La diaspora syrienne a manifesté sa joie dans les rues de Berlin et d'autres villes allemandes à l'annonce de la prise de Damas, le 8 décembre.
"C'est un sentiment indescriptible, et je ne peux pas l'exprimer parce que c'est une blessure dans le cœur qui était profonde, et aujourd'hui elle est guérie !", confie un manifestant, visiblement ému.
Un autre renchérit : "Nous avons toujours l'impression de rêver. Nous n'arrivons pas à croire que nous avons libéré la Syrie du régime de Bachar el-Assad et des milices iraniennes !"
Premiers appels au retour de Syriens
Pendant que la rue jubilait et à peine la chute de Bachar al-Assad était-elle confirmée que déjà, les premières déclarations sur le retour des réfugiés syriens dans leur pays fusaient en Allemagne.
Le coup d'envoi a été donné dès dimanche par le parti d'extrême-droite AfD. Alice Weidel, tout juste nommée candidate à la chancellerie par son parti pour les élections législatives anticipées de février prochain, a posté sur X que ceux qui célèbrent la "Syrie libre" n'avaient manifestement plus de raison de rester en Allemagne et devraient "rentrer immédiatement dans leur pays".
Ni ce positionnement, ni la rapidité de réaction de l'AfD n'étonnent l'historien Dieter Gosewinkel, professeur à l'Université libre de Berlin. Il rappelle le contexte historique de l'arrivée de nombreux Syriens en Allemagne.

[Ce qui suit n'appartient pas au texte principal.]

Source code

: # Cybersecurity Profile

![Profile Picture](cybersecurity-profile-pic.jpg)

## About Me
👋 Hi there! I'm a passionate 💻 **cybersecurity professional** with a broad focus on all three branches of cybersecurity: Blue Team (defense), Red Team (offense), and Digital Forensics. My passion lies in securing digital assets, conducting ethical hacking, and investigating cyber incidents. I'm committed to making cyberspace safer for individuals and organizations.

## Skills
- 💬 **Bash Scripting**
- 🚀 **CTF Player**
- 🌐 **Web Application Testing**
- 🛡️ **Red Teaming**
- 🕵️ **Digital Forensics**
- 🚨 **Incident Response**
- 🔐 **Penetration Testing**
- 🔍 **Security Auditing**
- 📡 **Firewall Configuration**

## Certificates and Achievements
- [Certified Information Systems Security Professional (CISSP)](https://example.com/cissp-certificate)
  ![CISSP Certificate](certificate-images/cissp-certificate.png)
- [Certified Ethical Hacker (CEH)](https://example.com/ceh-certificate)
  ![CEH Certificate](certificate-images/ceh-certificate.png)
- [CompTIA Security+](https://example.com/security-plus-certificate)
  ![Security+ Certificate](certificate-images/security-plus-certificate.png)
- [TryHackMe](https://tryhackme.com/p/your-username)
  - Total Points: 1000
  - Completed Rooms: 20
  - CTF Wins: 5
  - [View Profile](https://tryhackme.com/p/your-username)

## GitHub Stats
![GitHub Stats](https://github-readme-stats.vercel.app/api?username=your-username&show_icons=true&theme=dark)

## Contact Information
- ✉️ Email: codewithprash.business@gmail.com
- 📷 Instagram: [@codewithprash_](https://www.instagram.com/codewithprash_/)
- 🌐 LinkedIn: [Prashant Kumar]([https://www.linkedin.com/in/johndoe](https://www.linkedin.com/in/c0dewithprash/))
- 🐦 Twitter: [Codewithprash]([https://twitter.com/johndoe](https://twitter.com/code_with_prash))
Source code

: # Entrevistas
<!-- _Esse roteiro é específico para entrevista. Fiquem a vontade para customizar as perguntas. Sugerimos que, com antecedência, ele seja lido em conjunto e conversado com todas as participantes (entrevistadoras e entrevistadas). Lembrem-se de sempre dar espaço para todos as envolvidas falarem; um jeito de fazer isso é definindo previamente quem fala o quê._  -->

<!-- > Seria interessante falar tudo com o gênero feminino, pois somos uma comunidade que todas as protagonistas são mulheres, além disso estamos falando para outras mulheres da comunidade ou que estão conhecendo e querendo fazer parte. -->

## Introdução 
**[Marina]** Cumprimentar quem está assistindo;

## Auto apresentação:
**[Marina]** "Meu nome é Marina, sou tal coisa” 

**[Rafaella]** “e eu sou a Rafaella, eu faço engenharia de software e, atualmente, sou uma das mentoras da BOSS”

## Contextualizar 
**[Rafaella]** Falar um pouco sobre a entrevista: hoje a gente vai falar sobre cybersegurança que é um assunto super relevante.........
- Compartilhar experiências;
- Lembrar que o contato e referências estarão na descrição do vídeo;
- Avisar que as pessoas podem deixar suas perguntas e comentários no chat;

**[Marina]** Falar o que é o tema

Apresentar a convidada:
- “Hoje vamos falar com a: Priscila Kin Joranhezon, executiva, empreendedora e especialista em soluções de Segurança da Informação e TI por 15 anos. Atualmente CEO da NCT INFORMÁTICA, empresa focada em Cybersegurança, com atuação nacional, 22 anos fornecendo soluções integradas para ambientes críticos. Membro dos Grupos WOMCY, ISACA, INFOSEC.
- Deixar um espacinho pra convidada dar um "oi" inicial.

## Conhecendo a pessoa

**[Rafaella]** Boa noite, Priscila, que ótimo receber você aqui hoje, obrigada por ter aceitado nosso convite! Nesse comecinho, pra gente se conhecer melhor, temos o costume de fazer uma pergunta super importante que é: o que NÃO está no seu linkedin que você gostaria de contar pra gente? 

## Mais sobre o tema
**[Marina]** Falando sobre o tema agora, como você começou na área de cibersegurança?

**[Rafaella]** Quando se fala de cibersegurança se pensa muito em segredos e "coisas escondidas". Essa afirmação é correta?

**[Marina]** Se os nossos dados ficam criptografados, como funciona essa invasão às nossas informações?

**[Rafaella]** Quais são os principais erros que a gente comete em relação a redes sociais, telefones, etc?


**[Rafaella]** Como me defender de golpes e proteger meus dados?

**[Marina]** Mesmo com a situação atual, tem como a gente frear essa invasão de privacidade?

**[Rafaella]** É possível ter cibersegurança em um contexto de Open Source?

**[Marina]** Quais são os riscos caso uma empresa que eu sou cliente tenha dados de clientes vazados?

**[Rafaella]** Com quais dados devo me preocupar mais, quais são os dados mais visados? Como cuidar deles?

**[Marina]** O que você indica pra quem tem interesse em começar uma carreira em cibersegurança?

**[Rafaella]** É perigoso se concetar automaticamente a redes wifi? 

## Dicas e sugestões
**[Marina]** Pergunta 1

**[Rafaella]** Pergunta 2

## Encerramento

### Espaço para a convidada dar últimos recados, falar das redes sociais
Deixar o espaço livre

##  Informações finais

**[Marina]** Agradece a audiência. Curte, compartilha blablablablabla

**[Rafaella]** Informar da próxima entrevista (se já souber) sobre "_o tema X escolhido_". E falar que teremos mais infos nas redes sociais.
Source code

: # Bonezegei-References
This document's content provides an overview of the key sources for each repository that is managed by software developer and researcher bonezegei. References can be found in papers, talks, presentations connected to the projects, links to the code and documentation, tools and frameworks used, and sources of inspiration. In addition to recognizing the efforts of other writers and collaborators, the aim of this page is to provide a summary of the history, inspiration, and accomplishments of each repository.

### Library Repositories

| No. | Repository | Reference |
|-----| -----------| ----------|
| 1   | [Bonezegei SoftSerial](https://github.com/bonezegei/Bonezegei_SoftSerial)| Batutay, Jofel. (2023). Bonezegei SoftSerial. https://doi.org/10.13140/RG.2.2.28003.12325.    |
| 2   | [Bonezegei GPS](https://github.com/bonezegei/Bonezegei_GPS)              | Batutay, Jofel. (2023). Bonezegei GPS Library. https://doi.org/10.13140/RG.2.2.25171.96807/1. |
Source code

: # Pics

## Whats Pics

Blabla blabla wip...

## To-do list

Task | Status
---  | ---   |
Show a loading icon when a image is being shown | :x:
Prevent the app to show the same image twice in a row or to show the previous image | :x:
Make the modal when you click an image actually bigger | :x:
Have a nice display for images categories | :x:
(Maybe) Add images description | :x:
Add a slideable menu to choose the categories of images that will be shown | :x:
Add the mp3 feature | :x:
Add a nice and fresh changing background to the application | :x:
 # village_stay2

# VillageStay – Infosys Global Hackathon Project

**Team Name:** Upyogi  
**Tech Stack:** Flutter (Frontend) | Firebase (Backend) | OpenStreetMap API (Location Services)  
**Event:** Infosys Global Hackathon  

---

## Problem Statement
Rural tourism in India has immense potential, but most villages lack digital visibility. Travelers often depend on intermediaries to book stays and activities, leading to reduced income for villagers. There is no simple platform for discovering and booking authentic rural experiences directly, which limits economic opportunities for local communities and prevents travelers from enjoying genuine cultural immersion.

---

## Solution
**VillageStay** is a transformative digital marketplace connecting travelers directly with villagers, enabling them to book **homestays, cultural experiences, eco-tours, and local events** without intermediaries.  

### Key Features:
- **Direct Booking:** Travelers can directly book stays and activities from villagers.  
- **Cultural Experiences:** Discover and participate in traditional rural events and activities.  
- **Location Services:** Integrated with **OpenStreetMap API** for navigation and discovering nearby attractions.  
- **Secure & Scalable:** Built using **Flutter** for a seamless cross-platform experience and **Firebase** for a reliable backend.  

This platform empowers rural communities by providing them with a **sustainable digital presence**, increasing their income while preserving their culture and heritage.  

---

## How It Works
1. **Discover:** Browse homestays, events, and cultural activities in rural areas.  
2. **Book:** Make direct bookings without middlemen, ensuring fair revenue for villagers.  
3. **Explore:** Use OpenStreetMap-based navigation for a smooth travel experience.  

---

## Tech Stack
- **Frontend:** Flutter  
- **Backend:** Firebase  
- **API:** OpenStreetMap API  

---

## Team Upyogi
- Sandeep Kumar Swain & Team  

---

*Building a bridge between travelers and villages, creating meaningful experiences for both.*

"L'entrée des réfugiés syriens en Allemagne en 2015-2016 a été le point le plus important pour ce grand débat sur l'immigration en Allemagne qui persiste jusqu'à aujourd'hui. Beaucoup de gens l'appellent la ‘crise migratoire’, déclenchée par le grand nombre de Syriens qui entraient en Allemagne, admis par la chancelière de l'époque, Angela Merkel."
Un million et demi de réfugiés qui, selon Dieter Gosewinkel, symbolisaient la question : "Est-ce qu'on veut faire entrer les réfugiés en Allemagne en masse ? Et c'est le point politique qui a fait grandir l'AfD."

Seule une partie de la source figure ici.